### Instructions for the task
Scan the records for the word "dismiss". Report each line where it occurs.

### Data shown
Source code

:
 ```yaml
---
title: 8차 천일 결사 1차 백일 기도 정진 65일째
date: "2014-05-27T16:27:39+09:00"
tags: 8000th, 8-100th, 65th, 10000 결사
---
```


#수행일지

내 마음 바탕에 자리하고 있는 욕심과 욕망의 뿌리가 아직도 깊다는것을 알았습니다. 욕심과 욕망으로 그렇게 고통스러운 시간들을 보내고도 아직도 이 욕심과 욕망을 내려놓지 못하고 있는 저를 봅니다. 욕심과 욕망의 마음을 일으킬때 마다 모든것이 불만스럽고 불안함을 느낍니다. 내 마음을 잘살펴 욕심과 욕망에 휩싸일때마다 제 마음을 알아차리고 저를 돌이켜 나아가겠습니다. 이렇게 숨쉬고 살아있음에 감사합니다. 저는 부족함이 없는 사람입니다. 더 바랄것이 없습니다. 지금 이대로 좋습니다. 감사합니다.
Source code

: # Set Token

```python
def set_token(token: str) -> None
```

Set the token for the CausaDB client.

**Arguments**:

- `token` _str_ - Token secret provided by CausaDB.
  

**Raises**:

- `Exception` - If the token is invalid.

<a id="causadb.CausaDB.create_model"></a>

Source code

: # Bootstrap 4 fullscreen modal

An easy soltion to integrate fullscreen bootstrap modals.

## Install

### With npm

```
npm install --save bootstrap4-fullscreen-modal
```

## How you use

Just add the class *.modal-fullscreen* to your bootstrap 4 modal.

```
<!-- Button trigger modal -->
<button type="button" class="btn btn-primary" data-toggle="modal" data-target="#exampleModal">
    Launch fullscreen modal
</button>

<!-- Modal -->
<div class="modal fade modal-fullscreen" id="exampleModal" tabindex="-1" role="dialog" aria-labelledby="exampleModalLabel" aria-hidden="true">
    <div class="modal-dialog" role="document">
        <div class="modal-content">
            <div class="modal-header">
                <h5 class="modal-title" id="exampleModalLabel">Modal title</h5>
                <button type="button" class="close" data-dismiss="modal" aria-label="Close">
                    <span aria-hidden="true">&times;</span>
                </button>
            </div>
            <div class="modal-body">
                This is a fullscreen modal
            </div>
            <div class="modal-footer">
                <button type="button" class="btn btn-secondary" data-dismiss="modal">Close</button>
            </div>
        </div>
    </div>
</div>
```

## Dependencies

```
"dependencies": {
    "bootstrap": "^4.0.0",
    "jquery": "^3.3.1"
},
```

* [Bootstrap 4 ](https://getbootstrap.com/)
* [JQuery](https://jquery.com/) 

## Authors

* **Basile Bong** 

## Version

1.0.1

### Exercise result
                <button type="button" class="close" data-dismiss="modal" aria-label="Close">
                <button type="button" class="btn btn-secondary" data-dismiss="modal">Close</button>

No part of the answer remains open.